One particularly thorough and wonderful book on the topic is One and Only: The Freedom of Having an Only Child, and The Joy of Being One, written by journalist (and only child) Lauren Sandler. Sandler researches—and debunks—the myths of the only child and explores the unique ways in which so-called “singletons” might actually thrive.
And to throw in a little anecdotal evidence of my own: My kid is crazy friendly, he’d give you the shirt off his back and he’s really quite normal. I’m biased, I know, but it’s true.
It’s becoming more common
My son occasionally laments that he’s the only kid he knows who is an only. That’s when I start pointing out all the other one-kid families around us. Mia across the street is an only child.
One of my closest friends, and my son’s godmother, has an only child who comes over for sleepovers all the time. One of the kids my son became closest with in school this year? Only child. Logan, from soccer? Yep, only.
Sure, most of his friends have siblings. But he’s still far from the only only. And although that may be nothing more than personal observation on my part, Pew Research Center analysis of the structure of the American family backs it up. Since the mid-1970s, the number of women who had just one kid by the end of their child-bearing years doubled from 11 per cent to 22 per cent.
Only children are no longer an anomaly; they’re alllll around us.
It can be kinda nice
Having only one child can mean there’s more energy, more money and more flexibility within the family to go around. As Lydia, a member of our Offspring Facebook group says, “We like our lifestyle and feel like we can keep it with one child. We can travel, go to nice restaurants, explore museums and [put] all our focus on having her have the best experiences possible.”
Might an only child wish they had a sibling? Sure, they might. I think my son probably always will. But he has four cousins that I suspect he’ll be close to and not having a sibling has helped him—and us—put an extra emphasis on developing and maintaining his friendships. (My house is the playdate house, which is kind of nice in its own way—loud and lively when I feel like it; send ‘em all home when I don’t.)

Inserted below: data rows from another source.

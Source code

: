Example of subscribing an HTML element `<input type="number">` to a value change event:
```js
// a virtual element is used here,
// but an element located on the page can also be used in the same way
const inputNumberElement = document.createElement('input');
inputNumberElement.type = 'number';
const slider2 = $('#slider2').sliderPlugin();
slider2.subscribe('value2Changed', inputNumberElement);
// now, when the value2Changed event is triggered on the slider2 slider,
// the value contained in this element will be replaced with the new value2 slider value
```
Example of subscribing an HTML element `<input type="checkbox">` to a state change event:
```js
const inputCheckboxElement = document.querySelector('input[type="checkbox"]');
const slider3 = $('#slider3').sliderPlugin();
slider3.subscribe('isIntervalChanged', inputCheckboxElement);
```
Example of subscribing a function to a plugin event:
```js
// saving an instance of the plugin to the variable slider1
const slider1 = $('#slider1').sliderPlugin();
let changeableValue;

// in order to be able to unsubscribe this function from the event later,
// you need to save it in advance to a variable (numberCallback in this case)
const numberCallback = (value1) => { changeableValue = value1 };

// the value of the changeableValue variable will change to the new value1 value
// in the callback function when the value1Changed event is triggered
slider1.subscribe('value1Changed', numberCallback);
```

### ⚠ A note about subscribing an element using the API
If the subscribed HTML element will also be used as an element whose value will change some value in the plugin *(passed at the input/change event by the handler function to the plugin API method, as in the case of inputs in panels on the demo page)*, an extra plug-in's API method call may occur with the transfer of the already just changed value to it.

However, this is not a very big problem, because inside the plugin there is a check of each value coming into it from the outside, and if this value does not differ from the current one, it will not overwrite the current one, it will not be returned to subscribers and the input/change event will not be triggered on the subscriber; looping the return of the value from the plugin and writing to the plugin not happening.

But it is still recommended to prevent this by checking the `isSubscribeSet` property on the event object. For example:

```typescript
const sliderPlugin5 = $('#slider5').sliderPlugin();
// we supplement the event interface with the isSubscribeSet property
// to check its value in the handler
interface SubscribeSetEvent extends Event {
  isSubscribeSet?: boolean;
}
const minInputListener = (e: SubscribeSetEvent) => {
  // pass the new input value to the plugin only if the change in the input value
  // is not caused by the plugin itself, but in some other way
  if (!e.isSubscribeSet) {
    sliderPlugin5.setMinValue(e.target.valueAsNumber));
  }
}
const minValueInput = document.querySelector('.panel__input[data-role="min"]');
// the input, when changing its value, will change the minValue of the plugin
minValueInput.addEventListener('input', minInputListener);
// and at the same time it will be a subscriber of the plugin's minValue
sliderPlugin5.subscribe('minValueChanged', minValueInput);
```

And sometimes, it’s not for lack of trying
When my son was in that particularly rough toddler stage of 2-3 years old, I became fond of saying, “Hope he likes being an only child, cuz THAT’S WHERE THIS IS HEADED.” Deep down, though, I always wanted at least one more.
When my son turned four, we became foster parents with the intention of adopting a child who needed a permanent home. After two years—and two heart-breaking placements—we decided to try for another baby of our own. Two miscarriages later, we took a look around and said, “Yep, we’re good with one.” We’d had enough of the journey and wanted to arrive at the destination.

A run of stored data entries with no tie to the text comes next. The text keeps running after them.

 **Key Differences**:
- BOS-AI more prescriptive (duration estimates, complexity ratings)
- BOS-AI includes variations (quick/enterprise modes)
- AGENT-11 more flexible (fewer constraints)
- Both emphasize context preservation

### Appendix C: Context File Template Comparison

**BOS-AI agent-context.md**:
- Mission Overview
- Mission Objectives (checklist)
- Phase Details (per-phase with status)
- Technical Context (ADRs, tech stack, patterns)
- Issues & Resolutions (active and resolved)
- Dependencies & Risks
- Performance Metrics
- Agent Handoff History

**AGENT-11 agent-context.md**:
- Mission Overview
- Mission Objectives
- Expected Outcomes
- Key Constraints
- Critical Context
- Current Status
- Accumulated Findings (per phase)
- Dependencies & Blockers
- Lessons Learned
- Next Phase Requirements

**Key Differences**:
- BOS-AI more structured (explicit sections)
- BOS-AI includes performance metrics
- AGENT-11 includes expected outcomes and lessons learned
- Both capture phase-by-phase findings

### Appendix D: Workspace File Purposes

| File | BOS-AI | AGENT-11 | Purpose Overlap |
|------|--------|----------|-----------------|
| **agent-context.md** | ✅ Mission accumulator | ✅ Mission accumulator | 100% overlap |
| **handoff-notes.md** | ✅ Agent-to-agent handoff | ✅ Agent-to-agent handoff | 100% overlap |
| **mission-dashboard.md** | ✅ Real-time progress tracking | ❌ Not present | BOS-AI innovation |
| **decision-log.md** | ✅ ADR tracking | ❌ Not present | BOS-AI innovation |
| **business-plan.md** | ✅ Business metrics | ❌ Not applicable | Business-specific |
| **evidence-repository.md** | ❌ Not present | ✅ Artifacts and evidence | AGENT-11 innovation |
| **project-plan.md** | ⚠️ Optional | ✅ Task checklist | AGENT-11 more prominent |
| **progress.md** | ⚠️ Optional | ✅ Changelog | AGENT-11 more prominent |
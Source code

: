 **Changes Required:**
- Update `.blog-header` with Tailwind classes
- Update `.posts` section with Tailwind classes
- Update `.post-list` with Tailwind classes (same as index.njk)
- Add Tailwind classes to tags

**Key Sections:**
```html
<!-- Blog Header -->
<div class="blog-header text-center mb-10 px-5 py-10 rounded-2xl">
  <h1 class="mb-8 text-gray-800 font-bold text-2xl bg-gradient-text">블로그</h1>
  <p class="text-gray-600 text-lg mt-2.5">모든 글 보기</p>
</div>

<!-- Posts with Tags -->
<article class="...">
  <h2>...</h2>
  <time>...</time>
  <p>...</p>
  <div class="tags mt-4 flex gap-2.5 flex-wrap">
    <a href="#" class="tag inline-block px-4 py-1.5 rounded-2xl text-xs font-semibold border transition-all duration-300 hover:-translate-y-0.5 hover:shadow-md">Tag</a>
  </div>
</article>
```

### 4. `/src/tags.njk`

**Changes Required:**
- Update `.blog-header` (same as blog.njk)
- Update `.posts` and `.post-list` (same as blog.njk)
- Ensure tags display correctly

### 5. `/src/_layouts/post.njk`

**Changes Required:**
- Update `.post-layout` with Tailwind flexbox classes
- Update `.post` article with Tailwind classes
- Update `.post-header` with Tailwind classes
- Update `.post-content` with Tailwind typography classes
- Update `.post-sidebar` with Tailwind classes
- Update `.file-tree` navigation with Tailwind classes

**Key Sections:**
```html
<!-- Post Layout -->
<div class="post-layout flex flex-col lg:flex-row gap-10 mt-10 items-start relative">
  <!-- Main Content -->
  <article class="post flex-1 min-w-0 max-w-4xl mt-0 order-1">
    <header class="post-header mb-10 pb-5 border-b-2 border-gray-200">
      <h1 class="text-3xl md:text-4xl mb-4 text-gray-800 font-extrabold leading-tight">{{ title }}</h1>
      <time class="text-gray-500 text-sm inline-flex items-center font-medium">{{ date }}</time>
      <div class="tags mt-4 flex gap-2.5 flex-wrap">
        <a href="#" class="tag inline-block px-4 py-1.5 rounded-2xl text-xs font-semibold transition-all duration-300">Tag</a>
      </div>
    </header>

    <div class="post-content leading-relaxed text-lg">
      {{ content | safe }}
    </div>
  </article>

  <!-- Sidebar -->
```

This sentiment was echoed in our Offspring Facebook group among parents whose secondary infertility, difficult pregnancies, traumatic birth experiences, divorces, miscarriage and infant loss led them (or forced them) to a conclusion of one-and-done.
But what I did notice even among the comments from parents who hadn’t necessarily chosen to have just one, was that many of them felt a sense of peace about it.
I especially related to something Presi said: “I don’t know that I have a feeling of ‘completeness,’ but I’m just happy with how our little family is.”